Actually, the final result can be viewed.

The SyMcoder class includes encryption and decryption methods.

Encryption performs the Code () method that accepts the original message at the entrance.

Here a message on the generated matching table in Tab_coded creates an encrypted message diluted along the edges and inside the noise symbols.

Noise symbols, by the way, are unique to each channel sender-addressee, as it is generated using the channel key, but not unique to messages. Symbols used for encryption in Code_Symbols are some punctuation marks and symbols of the type%, @, etc.

Each encoded symbol accounts for two characters from Code_Symbols for obvious reasons that they are several times less than encoded symbols.

Create_Tab_Coded Compliance Table is built using a host key translating a message to an array with an amount of elements equal to the number of elements in the code symbol array. The position of the start-up of two-grains codes is also always different and is associated with the channel key. This makes it possible to be sure that the algorithm for bypassing the encoded symbols and compliance with the code symbols is always (well or guaranteed often) will be different.

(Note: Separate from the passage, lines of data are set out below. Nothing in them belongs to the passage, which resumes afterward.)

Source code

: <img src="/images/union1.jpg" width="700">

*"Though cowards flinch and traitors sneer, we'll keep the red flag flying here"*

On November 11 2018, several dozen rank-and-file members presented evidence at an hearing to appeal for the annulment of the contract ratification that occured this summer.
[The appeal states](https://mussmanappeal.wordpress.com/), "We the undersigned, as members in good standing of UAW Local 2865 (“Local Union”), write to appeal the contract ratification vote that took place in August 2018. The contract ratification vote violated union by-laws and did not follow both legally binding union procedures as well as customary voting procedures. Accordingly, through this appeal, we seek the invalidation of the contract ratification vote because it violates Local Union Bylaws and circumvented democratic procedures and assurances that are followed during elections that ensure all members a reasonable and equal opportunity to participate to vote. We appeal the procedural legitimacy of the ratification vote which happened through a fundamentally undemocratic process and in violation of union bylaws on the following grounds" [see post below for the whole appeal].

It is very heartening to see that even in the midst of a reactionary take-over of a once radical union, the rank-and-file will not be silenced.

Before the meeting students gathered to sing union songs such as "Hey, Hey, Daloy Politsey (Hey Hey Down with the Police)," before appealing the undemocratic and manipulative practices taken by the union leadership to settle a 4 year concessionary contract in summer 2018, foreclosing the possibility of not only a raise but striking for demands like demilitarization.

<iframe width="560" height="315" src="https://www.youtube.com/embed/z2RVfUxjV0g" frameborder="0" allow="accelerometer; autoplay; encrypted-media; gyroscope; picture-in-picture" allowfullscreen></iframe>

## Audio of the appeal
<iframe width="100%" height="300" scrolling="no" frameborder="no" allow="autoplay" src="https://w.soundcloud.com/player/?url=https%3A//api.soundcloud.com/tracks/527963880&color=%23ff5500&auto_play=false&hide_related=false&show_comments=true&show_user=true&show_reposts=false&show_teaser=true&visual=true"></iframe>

For example, the message "Hi, the world" being encoded, looks like this:

[Email Protected]@=!=-.?&1.#&?=:.:.1%!&-%@[Email Protected]%~&1^#=?%%.!%+.?.~=?..&?%&&:%~.#%@&1&1.#=?.#.?.!&1==&=.-=!

But the same message encoded again:

Digest-A00BF11D - \u003d:.? \u003d: &!.?. 1 & - \u003d: \u003d?.? \u003d.?! & \u003d%! \u003d -% @ \u003d!% ~. \u003d ^ #. 1 %%. !% + \u003d: [Email Protected]==%&&1%~.1%@[Email Protected][Email Protected]=:&1.==:=!.1&:

It can be seen that the digest of the same message coincides, but the cipher becomes different - noise symbols are added arbitrary compliance and in any order for each new encryption.

Messages have redundancy, which decreases as the message volume increases, in the limit to reach 10% noise (for the shortest messages, noise reaches 90% and higher than percent), the minimum length of the encrypted message is 116 characters. One of some minuses this method encryption - increasing coded messages at least twice.

Decoding consists in reverse translation of the code icon - the source symbol with noise cut from the message. What could be as a key? In principle, any string is unique for each pair of the appearance of the recipient.

For example, if you create a messenger with encryption of messages, in this case the simplest option of the closed key can be MD5 ($ user_id_1. $ SALT. $ User_id_2), then the key will be unique for each message channel.

(PHP 4, PHP 5, PHP 7)

crypt - One-Way String Hashing

Warning

This Function Is Not (YET) Binary Safe!

Description.

crypt. (string $ Str. [, string $ Salt. ]): String

crypt () Will Return A Hashed String Using the Standard Unix des -Based Algorithm or Alternative Algorithms That May Be Available On The System.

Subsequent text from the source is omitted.